# Task requirements
Copy out the full listing below as it stands, with its pictures left behind.

# Extracted entries
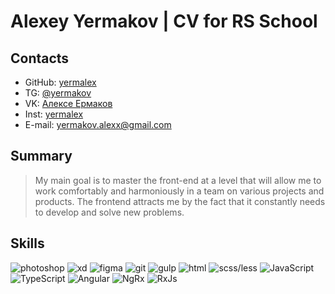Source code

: # Alexey Yermakov | CV for RS School
## Contacts
* GitHub: [yermalex](https://github.com/yermalex)
* TG: [@yermakov](https://t.me/yermakov)
* VK: [Алексе Ермаков](https://vk.com/yermakov)
* Inst: [yermalex](https://www.instagram.com/yermalex)
* E-mail: yermakov.alexx@gmail.com
## Summary
> My main goal is to master the front-end at a level that will allow me to work comfortably and harmoniously in a team on various projects and products.
The frontend attracts me by the fact that it constantly needs to develop and solve new problems.
## Skills
![photoshop](https://img.shields.io/badge/-photoshop-090909?style=for-the-badge&logo=photoshop&logoColor-ffffff) ![xd](https://img.shields.io/badge/-xd-090909?style=for-the-badge&logo=adobe-xd&logoColor-ffffff) ![figma](https://img.shields.io/badge/-figma-090909?style=for-the-badge&logo=figma&logoColor-ffffff) 
![git](https://img.shields.io/badge/-git-090909?style=for-the-badge&logo=git&logoColor-ffffff) ![gulp](https://img.shields.io/badge/-gulp-090909?style=for-the-badge&logo=gulp&logoColor-ffffff) 
![html](https://img.shields.io/badge/-html-090909?style=for-the-badge&logo=HTML-5&logoColor-ffffff) ![scss/less](https://img.shields.io/badge/-scss/less-090909?style=for-the-badge&logo=sass&logoColor-ffffff)
![JavaScript](https://img.shields.io/badge/-JavaScript-090909?style=for-the-badge&logo=JavaScript&logoColor-ffffff) ![TypeScript](https://img.shields.io/badge/-TypeScript-090909?style=for-the-badge&logo=typescript&logoColor-ffffff)
![Angular](https://img.shields.io/badge/-Angular-090909?style=for-the-badge&logo=Angular&logoColor-ffffff) ![NgRx](https://img.shields.io/badge/-NgRx-090909?style=for-the-badge&logo=NgRx&logoColor-ffffff) ![RxJs](https://img.shields.io/badge/-RxJs-090909?style=for-the-badge&logo=RxJs&logoColor-ffffff)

# Your solution
Source code

: # Alexey Yermakov | CV for RS School
## Contacts
* GitHub: [yermalex](https://github.com/yermalex)
* TG: [@yermakov](https://t.me/yermakov)
* VK: [Алексе Ермаков](https://vk.com/yermakov)
* Inst: [yermalex](https://www.instagram.com/yermalex)
* E-mail: yermakov.alexx@gmail.com
## Summary
> My main goal is to master the front-end at a level that will allow me to work comfortably and harmoniously in a team on various projects and products.
The frontend attracts me by the fact that it constantly needs to develop and solve new problems.
## Skills
![photoshop](https://img.shields.io/badge/-photoshop-090909?style=for-the-badge&logo=photoshop&logoColor-ffffff) ![xd](https://img.shields.io/badge/-xd-090909?style=for-the-badge&logo=adobe-xd&logoColor-ffffff) ![figma](https://img.shields.io/badge/-figma-090909?style=for-the-badge&logo=figma&logoColor-ffffff) 
![git](https://img.shields.io/badge/-git-090909?style=for-the-badge&logo=git&logoColor-ffffff) ![gulp](https://img.shields.io/badge/-gulp-090909?style=for-the-badge&logo=gulp&logoColor-ffffff) 
![html](https://img.shields.io/badge/-html-090909?style=for-the-badge&logo=HTML-5&logoColor-ffffff) ![scss/less](https://img.shields.io/badge/-scss/less-090909?style=for-the-badge&logo=sass&logoColor-ffffff)
![JavaScript](https://img.shields.io/badge/-JavaScript-090909?style=for-the-badge&logo=JavaScript&logoColor-ffffff) ![TypeScript](https://img.shields.io/badge/-TypeScript-090909?style=for-the-badge&logo=typescript&logoColor-ffffff)
![Angular](https://img.shields.io/badge/-Angular-090909?style=for-the-badge&logo=Angular&logoColor-ffffff) ![NgRx](https://img.shields.io/badge/-NgRx-090909?style=for-the-badge&logo=NgRx&logoColor-ffffff) ![RxJs](https://img.shields.io/badge/-RxJs-090909?style=for-the-badge&logo=RxJs&logoColor-ffffff)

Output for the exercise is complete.